▶ _Data for this task_:
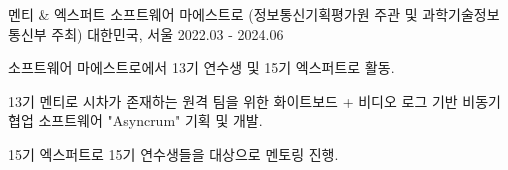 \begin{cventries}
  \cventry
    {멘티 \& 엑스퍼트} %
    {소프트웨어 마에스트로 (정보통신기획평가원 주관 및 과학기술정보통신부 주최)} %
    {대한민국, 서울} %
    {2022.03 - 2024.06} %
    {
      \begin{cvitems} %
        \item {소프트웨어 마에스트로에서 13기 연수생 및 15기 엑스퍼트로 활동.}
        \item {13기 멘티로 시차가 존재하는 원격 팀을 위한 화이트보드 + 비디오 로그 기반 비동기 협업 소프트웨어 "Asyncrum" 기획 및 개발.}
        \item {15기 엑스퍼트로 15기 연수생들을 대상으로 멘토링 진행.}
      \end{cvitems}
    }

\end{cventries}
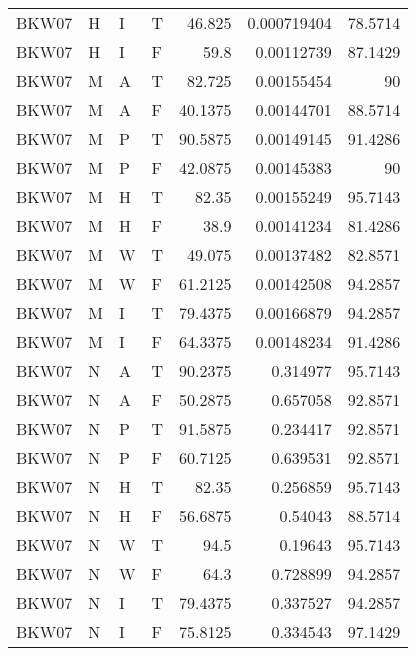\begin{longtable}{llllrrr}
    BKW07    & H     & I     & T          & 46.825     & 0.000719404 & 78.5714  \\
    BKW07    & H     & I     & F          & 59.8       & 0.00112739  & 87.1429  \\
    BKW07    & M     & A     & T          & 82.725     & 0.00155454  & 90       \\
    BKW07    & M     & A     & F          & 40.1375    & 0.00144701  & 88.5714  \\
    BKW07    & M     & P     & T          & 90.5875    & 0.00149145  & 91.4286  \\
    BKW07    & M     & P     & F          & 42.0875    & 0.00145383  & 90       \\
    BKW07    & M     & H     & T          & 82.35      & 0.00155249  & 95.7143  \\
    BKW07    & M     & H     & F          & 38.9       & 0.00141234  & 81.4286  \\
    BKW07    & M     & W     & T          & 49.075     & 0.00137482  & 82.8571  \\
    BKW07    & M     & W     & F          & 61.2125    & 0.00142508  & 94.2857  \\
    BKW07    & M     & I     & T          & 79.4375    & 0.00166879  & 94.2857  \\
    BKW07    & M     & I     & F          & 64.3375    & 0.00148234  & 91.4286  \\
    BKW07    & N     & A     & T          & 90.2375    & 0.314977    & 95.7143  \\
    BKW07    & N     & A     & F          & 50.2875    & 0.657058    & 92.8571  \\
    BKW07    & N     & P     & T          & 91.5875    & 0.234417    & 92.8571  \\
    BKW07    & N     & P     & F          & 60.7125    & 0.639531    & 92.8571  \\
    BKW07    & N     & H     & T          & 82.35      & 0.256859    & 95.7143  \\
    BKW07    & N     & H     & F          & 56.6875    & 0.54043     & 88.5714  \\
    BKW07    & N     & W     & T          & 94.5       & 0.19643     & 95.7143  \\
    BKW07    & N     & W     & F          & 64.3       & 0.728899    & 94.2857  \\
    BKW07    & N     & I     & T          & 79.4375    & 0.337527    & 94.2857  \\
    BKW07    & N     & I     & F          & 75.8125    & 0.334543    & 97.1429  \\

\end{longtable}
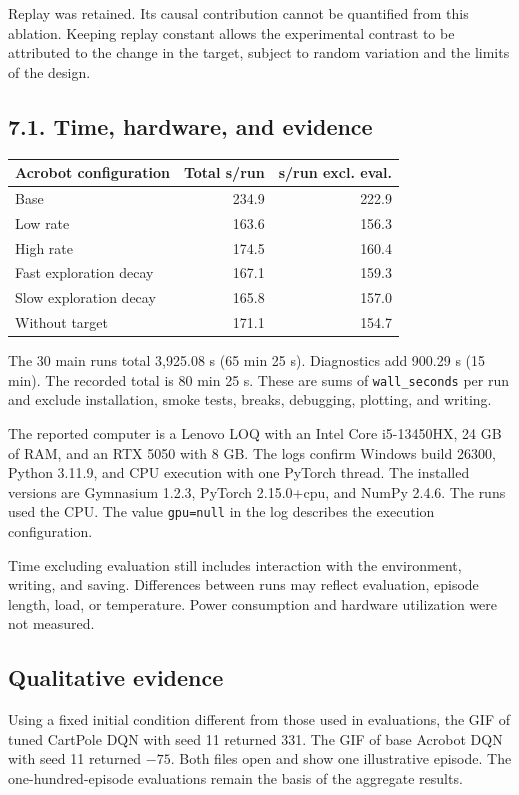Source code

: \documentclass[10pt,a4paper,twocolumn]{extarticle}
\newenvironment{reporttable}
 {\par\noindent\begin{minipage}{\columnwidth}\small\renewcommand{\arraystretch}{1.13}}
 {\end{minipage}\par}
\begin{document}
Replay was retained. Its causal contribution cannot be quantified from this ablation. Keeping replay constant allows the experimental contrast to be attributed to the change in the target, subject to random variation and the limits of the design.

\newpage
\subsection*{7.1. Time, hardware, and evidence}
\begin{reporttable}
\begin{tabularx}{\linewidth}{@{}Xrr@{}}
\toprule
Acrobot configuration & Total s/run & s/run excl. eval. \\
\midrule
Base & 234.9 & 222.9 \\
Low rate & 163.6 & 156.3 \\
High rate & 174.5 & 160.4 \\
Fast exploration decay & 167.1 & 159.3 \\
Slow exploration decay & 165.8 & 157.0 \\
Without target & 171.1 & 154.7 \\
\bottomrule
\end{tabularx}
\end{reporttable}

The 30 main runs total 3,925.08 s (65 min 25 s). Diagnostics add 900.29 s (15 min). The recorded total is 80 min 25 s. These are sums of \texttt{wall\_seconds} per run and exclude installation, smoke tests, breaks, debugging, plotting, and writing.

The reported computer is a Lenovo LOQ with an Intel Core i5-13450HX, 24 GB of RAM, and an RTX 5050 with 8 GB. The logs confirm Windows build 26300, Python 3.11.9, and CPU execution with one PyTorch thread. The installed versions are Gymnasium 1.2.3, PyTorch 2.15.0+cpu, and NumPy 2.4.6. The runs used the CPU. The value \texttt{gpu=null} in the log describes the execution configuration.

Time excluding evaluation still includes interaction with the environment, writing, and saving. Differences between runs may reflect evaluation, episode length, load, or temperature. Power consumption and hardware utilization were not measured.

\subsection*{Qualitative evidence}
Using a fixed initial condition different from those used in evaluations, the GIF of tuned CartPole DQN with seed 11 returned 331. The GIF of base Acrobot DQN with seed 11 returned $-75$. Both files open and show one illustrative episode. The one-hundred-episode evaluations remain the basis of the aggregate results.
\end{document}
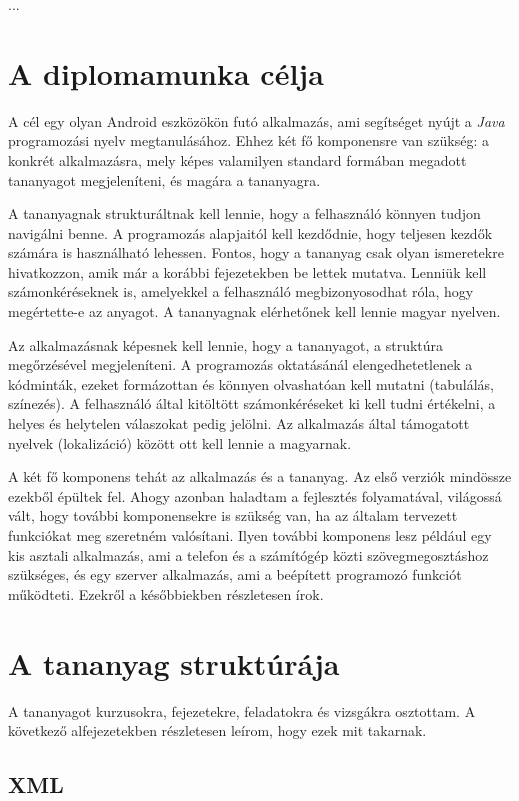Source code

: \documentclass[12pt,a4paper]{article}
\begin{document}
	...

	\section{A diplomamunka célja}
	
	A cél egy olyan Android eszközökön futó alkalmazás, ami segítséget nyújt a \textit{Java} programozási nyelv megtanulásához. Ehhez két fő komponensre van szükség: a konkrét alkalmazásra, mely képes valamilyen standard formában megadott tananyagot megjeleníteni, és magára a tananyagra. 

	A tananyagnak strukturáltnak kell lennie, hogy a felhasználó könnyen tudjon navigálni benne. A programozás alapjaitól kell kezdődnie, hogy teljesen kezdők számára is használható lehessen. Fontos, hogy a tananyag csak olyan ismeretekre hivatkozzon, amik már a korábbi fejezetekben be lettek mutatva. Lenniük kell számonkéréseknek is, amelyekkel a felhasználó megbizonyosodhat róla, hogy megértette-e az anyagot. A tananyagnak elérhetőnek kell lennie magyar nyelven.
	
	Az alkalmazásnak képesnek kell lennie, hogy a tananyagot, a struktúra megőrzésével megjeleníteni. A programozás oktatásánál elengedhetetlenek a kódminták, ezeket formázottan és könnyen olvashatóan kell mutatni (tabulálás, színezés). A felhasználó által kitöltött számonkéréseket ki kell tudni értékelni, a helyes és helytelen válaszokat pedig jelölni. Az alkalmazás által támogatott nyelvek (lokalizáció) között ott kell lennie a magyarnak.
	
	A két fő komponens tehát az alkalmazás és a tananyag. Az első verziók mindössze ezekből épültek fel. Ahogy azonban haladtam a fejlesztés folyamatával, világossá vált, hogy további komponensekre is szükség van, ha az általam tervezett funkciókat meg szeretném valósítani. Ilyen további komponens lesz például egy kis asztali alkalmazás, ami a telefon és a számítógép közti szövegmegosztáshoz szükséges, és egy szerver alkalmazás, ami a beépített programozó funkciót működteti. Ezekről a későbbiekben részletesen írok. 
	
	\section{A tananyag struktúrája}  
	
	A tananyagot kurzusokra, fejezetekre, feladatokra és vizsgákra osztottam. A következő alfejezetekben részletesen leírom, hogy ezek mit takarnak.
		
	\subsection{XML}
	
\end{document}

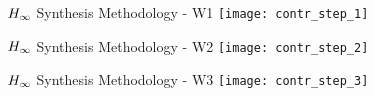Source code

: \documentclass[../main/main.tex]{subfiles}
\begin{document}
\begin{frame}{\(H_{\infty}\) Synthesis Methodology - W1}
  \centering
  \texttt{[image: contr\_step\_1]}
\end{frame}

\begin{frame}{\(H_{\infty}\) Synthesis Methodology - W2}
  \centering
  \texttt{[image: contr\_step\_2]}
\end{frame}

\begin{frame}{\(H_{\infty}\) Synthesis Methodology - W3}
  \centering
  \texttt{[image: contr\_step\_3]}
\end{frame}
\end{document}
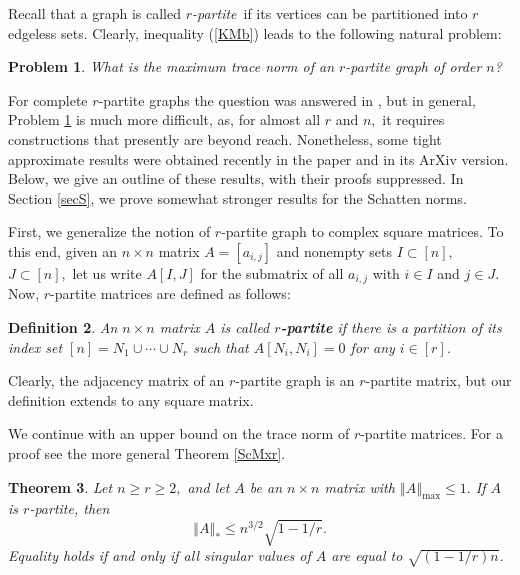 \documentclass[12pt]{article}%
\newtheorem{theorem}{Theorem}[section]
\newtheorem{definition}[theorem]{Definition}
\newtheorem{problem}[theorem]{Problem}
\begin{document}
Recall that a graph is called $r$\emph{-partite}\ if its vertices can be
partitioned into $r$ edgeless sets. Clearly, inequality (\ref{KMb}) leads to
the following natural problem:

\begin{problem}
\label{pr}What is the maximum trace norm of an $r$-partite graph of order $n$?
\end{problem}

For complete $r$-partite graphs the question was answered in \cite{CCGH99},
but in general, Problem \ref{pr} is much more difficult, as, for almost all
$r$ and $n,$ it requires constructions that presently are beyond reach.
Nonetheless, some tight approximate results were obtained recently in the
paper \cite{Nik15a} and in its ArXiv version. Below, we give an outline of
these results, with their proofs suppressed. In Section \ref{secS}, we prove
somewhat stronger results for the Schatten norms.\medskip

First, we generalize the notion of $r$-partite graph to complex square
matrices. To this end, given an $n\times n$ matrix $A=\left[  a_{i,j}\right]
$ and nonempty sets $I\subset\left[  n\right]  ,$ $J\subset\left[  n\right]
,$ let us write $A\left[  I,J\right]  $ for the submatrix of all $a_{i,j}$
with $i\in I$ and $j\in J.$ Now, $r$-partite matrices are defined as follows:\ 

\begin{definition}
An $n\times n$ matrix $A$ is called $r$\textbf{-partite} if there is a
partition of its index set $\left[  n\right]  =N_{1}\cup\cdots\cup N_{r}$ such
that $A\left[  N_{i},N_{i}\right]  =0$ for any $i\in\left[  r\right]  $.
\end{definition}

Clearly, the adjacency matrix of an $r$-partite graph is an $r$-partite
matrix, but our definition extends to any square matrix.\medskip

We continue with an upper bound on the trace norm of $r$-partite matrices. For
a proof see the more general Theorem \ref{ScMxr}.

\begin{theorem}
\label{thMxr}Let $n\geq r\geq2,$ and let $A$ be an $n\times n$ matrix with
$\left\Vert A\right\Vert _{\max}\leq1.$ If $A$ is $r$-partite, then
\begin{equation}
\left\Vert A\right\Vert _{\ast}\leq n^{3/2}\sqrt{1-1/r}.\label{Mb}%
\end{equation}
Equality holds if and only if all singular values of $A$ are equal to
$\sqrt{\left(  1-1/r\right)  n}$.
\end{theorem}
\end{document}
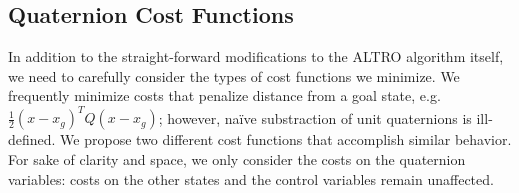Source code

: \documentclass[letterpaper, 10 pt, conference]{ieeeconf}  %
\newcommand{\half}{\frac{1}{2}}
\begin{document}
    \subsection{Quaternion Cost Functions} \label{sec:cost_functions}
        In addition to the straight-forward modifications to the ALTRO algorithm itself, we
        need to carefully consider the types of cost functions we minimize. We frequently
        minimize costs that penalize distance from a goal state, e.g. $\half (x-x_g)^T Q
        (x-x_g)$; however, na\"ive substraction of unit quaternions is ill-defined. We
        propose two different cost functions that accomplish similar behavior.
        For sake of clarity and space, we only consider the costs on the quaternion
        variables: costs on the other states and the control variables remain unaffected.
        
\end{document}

▶ _How to complete this task_: In the entries above, count each line that includes "trace" and report the total with no other text.

▶ _Written solution_: 2